= Beginning of Section =

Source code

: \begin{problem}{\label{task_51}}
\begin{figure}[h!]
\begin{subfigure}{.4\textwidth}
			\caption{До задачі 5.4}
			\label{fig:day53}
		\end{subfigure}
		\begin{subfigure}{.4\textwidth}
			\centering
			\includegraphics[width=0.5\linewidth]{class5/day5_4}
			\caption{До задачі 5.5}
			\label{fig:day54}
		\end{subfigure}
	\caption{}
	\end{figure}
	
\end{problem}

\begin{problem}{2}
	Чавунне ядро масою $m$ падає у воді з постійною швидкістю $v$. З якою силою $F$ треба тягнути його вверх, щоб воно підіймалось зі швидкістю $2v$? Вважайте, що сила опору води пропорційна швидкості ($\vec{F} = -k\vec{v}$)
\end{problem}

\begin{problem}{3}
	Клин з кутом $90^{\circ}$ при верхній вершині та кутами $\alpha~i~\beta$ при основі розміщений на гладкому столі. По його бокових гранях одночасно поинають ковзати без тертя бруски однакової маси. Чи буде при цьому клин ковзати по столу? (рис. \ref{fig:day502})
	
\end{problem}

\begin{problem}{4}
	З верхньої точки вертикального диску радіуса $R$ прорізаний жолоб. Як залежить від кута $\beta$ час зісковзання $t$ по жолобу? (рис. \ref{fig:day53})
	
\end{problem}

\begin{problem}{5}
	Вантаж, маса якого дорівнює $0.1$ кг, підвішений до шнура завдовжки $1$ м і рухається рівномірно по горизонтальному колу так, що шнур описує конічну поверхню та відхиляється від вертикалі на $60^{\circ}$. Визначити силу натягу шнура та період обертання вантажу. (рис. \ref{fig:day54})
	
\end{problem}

= End of Section =

### [Instructions for the task]
Your task is to reproduce all the data exactly as shown.

### [Problem solution]
Source code

: \begin{problem}{\label{task_51}}
\begin{figure}[h!]
\begin{subfigure}{.4\textwidth}
			\caption{До задачі 5.4}
			\label{fig:day53}
		\end{subfigure}
		\begin{subfigure}{.4\textwidth}
			\centering
			\includegraphics[width=0.5\linewidth]{class5/day5_4}
			\caption{До задачі 5.5}
			\label{fig:day54}
		\end{subfigure}
	\caption{}
	\end{figure}
	
\end{problem}

\begin{problem}{2}
	Чавунне ядро масою $m$ падає у воді з постійною швидкістю $v$. З якою силою $F$ треба тягнути його вверх, щоб воно підіймалось зі швидкістю $2v$? Вважайте, що сила опору води пропорційна швидкості ($\vec{F} = -k\vec{v}$)
\end{problem}

\begin{problem}{3}
	Клин з кутом $90^{\circ}$ при верхній вершині та кутами $\alpha~i~\beta$ при основі розміщений на гладкому столі. По його бокових гранях одночасно поинають ковзати без тертя бруски однакової маси. Чи буде при цьому клин ковзати по столу? (рис. \ref{fig:day502})
	
\end{problem}

\begin{problem}{4}
	З верхньої точки вертикального диску радіуса $R$ прорізаний жолоб. Як залежить від кута $\beta$ час зісковзання $t$ по жолобу? (рис. \ref{fig:day53})
	
\end{problem}

\begin{problem}{5}
	Вантаж, маса якого дорівнює $0.1$ кг, підвішений до шнура завдовжки $1$ м і рухається рівномірно по горизонтальному колу так, що шнур описує конічну поверхню та відхиляється від вертикалі на $60^{\circ}$. Визначити силу натягу шнура та період обертання вантажу. (рис. \ref{fig:day54})
	
\end{problem}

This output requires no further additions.